INFORMATION GIVEN.
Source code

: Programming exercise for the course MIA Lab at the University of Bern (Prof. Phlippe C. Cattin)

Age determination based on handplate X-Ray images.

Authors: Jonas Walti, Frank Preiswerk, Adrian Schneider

* * *

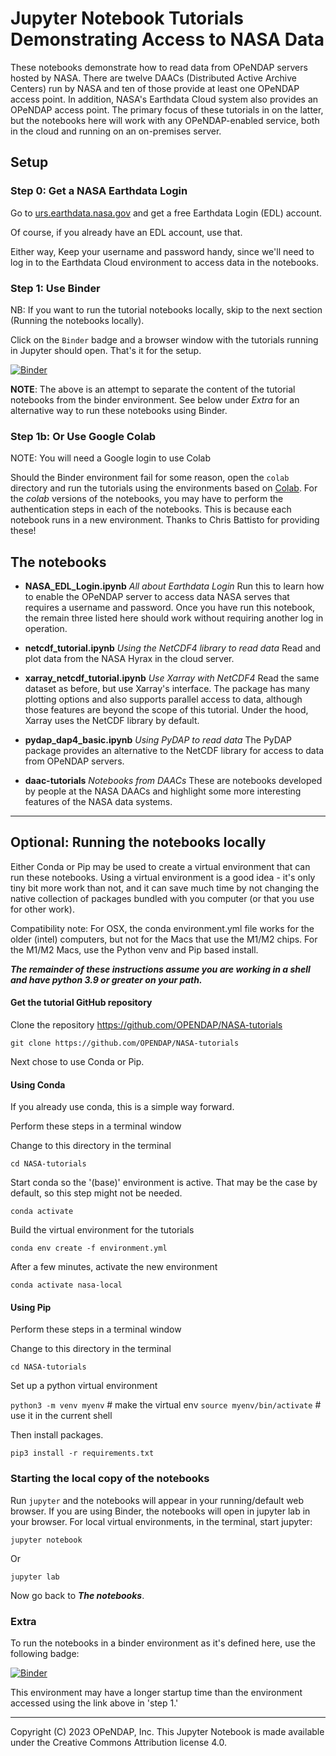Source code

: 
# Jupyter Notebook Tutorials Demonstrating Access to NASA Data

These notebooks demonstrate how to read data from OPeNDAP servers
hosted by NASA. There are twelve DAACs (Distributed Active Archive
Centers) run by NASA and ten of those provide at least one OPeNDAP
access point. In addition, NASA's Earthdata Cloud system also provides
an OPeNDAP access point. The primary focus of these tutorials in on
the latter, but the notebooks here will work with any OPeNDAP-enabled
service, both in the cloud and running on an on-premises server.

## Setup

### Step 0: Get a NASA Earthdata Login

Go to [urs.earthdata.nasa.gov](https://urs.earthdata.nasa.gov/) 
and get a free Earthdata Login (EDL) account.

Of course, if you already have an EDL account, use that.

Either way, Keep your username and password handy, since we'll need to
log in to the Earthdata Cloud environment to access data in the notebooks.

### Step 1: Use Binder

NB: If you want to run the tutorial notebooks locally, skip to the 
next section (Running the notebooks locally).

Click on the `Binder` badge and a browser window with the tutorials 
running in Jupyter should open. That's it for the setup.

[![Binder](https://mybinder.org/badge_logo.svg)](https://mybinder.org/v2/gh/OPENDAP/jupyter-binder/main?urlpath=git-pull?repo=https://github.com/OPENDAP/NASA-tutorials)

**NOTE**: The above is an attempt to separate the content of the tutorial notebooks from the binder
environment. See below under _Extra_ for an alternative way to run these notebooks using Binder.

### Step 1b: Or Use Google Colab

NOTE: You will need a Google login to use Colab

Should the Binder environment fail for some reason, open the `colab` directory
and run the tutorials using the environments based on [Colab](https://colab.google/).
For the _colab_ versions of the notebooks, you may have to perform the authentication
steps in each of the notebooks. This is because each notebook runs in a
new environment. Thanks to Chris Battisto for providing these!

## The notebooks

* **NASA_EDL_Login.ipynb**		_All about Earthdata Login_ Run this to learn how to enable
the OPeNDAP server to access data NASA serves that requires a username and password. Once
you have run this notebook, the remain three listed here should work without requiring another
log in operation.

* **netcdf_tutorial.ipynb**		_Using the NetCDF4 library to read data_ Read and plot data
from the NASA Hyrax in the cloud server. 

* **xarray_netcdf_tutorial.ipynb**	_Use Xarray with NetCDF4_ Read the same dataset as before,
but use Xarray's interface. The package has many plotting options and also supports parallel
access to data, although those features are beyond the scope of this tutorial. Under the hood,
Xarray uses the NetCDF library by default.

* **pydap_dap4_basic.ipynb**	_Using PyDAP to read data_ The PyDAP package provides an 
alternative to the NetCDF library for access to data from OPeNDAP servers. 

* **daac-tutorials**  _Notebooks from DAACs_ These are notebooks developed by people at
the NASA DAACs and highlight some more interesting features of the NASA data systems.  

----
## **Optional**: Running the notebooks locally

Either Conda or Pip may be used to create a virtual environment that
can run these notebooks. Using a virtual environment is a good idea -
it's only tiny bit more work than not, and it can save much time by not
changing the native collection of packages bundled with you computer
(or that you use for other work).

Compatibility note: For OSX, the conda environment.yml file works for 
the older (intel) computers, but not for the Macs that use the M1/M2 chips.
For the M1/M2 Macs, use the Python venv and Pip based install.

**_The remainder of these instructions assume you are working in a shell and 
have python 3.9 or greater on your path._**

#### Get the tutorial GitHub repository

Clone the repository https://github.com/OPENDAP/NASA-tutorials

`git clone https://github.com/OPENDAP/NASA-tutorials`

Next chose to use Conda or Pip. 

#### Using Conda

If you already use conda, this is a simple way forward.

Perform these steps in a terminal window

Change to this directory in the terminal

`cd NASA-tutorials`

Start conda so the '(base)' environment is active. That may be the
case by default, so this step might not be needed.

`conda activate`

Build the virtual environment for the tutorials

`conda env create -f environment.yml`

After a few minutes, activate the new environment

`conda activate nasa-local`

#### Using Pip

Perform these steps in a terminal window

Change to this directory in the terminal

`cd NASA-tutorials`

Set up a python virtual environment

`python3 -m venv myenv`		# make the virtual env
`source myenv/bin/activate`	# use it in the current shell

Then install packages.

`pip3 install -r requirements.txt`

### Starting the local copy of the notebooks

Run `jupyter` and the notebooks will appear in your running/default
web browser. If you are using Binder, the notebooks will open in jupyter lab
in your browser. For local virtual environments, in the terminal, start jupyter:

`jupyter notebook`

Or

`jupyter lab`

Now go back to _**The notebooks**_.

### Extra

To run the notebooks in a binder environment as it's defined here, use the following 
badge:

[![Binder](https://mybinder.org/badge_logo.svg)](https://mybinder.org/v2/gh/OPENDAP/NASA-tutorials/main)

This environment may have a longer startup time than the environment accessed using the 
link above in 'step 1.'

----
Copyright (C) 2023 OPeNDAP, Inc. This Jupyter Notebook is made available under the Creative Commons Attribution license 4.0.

TASK DETAILS. Your task is to restate, word for word, only those lines above that fall between the line holding "environment. See below" and the line holding "Either Conda or", inclusive.

WORKED SOLUTION.
environment. See below under _Extra_ for an alternative way to run these notebooks using Binder.

### Step 1b: Or Use Google Colab

NOTE: You will need a Google login to use Colab

Should the Binder environment fail for some reason, open the `colab` directory
and run the tutorials using the environments based on [Colab](https://colab.google/).
For the _colab_ versions of the notebooks, you may have to perform the authentication
steps in each of the notebooks. This is because each notebook runs in a
new environment. Thanks to Chris Battisto for providing these!

## The notebooks

* **NASA_EDL_Login.ipynb**		_All about Earthdata Login_ Run this to learn how to enable
the OPeNDAP server to access data NASA serves that requires a username and password. Once
you have run this notebook, the remain three listed here should work without requiring another
log in operation.

* **netcdf_tutorial.ipynb**		_Using the NetCDF4 library to read data_ Read and plot data
from the NASA Hyrax in the cloud server. 

* **xarray_netcdf_tutorial.ipynb**	_Use Xarray with NetCDF4_ Read the same dataset as before,
but use Xarray's interface. The package has many plotting options and also supports parallel
access to data, although those features are beyond the scope of this tutorial. Under the hood,
Xarray uses the NetCDF library by default.

* **pydap_dap4_basic.ipynb**	_Using PyDAP to read data_ The PyDAP package provides an 
alternative to the NetCDF library for access to data from OPeNDAP servers. 

* **daac-tutorials**  _Notebooks from DAACs_ These are notebooks developed by people at
the NASA DAACs and highlight some more interesting features of the NASA data systems.  

----
## **Optional**: Running the notebooks locally

Either Conda or Pip may be used to create a virtual environment that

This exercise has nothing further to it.